> Input:
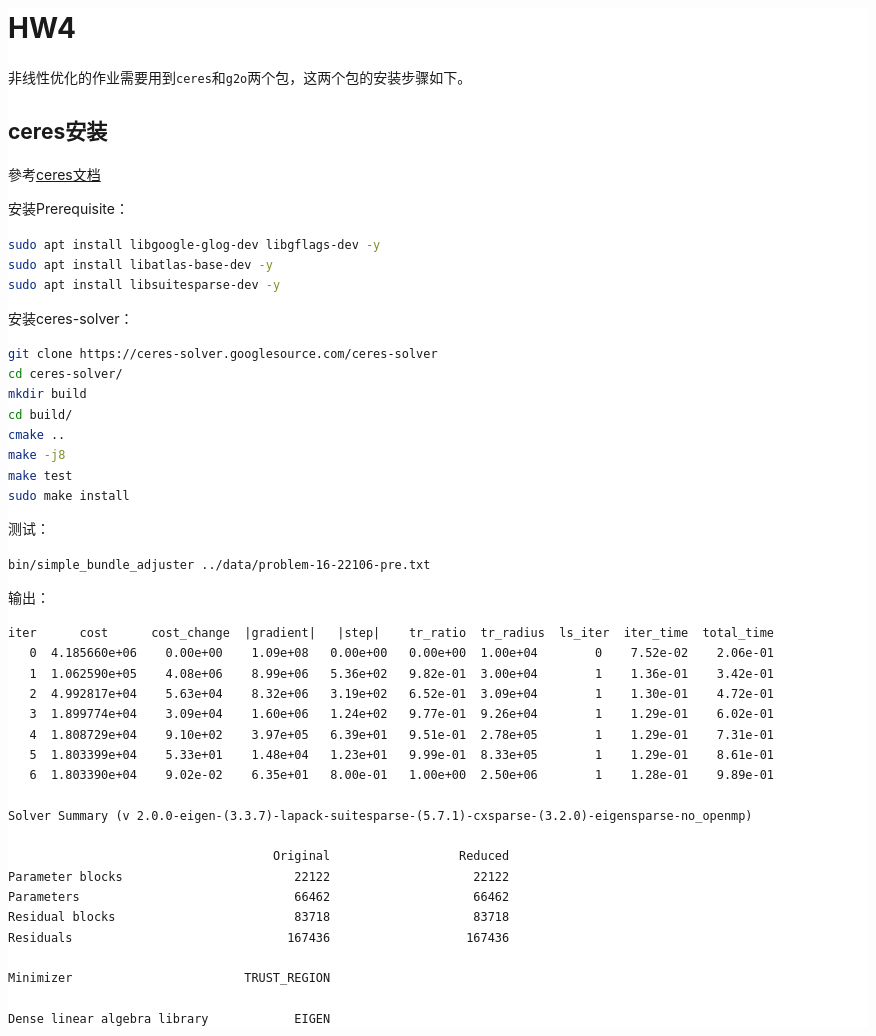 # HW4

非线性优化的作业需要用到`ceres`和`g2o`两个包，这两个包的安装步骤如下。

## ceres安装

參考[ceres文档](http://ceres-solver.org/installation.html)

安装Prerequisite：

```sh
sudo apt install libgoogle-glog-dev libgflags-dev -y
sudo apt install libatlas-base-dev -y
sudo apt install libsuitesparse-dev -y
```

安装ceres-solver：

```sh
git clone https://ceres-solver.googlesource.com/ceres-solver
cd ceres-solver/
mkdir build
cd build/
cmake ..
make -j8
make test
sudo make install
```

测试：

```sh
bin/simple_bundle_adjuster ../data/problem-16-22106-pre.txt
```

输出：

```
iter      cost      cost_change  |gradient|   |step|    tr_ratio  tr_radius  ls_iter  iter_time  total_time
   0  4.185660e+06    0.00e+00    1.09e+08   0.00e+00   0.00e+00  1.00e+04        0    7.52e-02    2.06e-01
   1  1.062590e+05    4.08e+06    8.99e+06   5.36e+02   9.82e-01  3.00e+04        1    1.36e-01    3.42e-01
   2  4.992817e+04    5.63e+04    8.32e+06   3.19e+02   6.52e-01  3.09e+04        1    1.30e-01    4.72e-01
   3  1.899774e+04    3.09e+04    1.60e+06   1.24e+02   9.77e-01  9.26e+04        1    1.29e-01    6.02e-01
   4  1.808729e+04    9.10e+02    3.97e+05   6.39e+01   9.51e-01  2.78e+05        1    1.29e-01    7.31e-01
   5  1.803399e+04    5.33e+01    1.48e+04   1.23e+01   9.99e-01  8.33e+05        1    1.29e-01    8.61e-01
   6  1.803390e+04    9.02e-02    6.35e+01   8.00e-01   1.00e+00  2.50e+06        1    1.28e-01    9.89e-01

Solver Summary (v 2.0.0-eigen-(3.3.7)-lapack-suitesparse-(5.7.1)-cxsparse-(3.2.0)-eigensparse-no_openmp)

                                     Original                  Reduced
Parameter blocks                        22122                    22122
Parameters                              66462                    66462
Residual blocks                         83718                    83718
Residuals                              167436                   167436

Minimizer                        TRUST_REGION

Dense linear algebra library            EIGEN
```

--

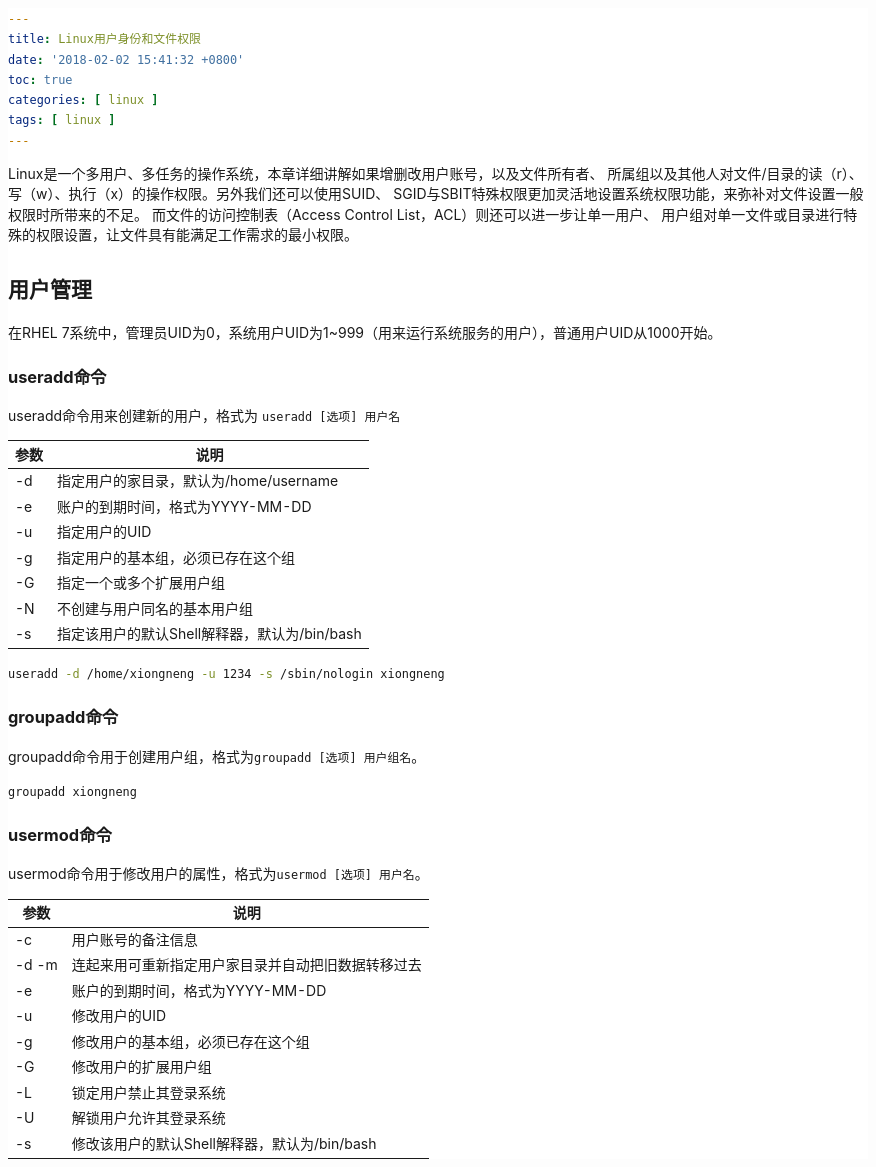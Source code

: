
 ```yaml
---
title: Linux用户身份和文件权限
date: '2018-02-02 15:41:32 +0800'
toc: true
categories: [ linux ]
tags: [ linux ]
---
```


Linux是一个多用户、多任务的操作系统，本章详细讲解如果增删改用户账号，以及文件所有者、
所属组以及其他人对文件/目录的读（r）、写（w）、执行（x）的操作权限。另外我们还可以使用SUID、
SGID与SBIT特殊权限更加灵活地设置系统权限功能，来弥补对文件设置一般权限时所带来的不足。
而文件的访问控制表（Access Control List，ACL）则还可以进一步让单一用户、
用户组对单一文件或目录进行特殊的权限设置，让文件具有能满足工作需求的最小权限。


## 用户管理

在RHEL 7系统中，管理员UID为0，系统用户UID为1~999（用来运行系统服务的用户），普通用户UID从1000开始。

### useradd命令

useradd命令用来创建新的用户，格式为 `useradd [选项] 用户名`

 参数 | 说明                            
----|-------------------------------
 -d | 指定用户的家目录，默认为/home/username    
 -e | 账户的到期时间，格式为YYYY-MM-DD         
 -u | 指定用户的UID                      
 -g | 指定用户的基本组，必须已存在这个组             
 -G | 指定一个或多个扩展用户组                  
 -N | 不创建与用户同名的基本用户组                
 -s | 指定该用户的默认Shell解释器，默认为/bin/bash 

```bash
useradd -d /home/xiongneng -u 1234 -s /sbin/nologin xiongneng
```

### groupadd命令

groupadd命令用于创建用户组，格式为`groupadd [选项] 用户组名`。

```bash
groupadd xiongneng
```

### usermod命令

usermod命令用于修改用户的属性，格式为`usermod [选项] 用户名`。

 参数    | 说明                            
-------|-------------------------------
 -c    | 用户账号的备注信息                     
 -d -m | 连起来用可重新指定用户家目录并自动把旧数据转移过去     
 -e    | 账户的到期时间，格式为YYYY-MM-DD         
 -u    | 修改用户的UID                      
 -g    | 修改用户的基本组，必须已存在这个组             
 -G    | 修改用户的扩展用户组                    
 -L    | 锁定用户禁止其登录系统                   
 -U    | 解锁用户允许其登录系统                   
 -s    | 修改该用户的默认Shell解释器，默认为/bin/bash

> Exercise details: Scan the listing for the string "必须已存在这个组", then copy every line where it appears.

> Solution for this exercise:
 -g | 指定用户的基本组，必须已存在这个组             
 -g    | 修改用户的基本组，必须已存在这个组             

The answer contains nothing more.